One of the dispensaries searched was The Holistic Collective of Palm Springs, 2235 N. Palm Canyon Drive.
Authorities arrived about 11 a.m. to serve the warrant, said Lt. Joseph B. Nuñez of the Los Angeles County Sheriff’s Department’s Narcotics Bureau.
“It’s a search warrant for illegally operating dispensaries,” Nuñez said.
By about 2 p.m. Wednesday, authorities had carried at least half a dozen small boxes out of The Holistic Collective.
Ornelas said authorities took marijuana buds and other products made with the substance.
Authorities also searched a dispensary in Riverside, but none of the 11 arrests were made in Riverside County, Ornelas said.
Names of the people arrested were not immediately released.
Ornelas said the dispensaries searched Wednesday in Los Angeles, Orange, San Diego and Riverside counties were all tied to an organization that operated under various names to make a profit.
“Basically, it’s a money-making organization, not what the Compassionate Use Act was meant to be,” he said.
State law allows qualified patients to collectively grow marijuana for medical purposes but does not allow marijuana to be grown or distributed for a profit.
Palm Springs is the first and, so far, only Coachella Valley city to allow medical marijuana dispensaries, but a city ordinance limits the number and location of dispensaries.
The city filed a complaint against The Holistic Collective in April 2009, saying the business had violated the city’s 2006 moratorium on marijuana dispensaries and that it later operated without the proper permits. The collective legally challenged that ordinance.
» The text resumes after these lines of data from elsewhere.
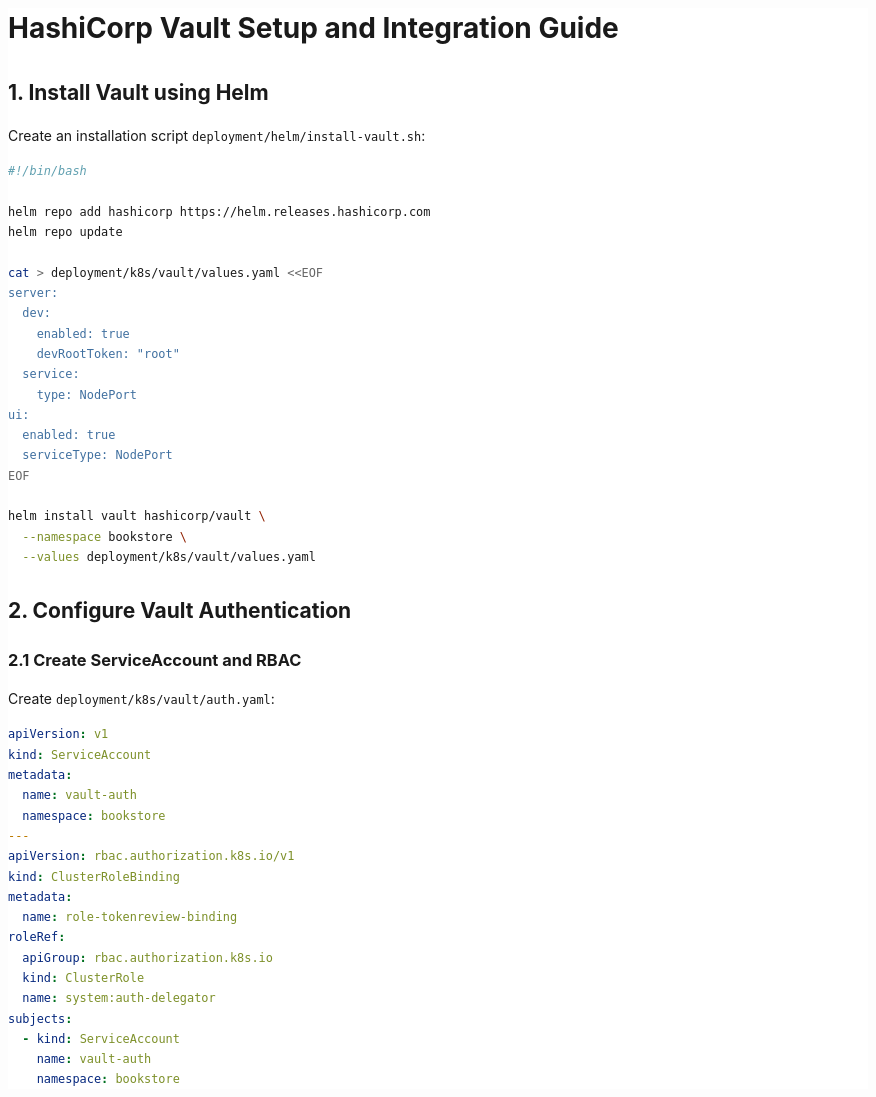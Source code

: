 # HashiCorp Vault Setup and Integration Guide

## 1. Install Vault using Helm

Create an installation script `deployment/helm/install-vault.sh`:
```bash
#!/bin/bash

helm repo add hashicorp https://helm.releases.hashicorp.com
helm repo update

cat > deployment/k8s/vault/values.yaml <<EOF
server:
  dev:
    enabled: true
    devRootToken: "root"
  service:
    type: NodePort
ui:
  enabled: true
  serviceType: NodePort
EOF

helm install vault hashicorp/vault \
  --namespace bookstore \
  --values deployment/k8s/vault/values.yaml
```

## 2. Configure Vault Authentication

### 2.1 Create ServiceAccount and RBAC
Create `deployment/k8s/vault/auth.yaml`:
```yaml
apiVersion: v1
kind: ServiceAccount
metadata:
  name: vault-auth
  namespace: bookstore
---
apiVersion: rbac.authorization.k8s.io/v1
kind: ClusterRoleBinding
metadata:
  name: role-tokenreview-binding
roleRef:
  apiGroup: rbac.authorization.k8s.io
  kind: ClusterRole
  name: system:auth-delegator
subjects:
  - kind: ServiceAccount
    name: vault-auth
    namespace: bookstore
```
Three people who identified themselves as volunteers at the collective but did not give their names said authorities took patient files and personal property during Wednesday’s search, and the disruption would likely keep the collective shuttered for days.
A person reached by phone at the collective said an owner or manager was not immediately available for comment.
An attorney who had represented the collective as it challenged Palm Springs’ dispensary ordinance was also unavailable Wednesday afternoon.
The Riverside County District Attorney’s Office assisted with Wednesday’s operation, and Palm Springs police had a unit on standby in the area at the outset of the search, spokespeople for those agencies said.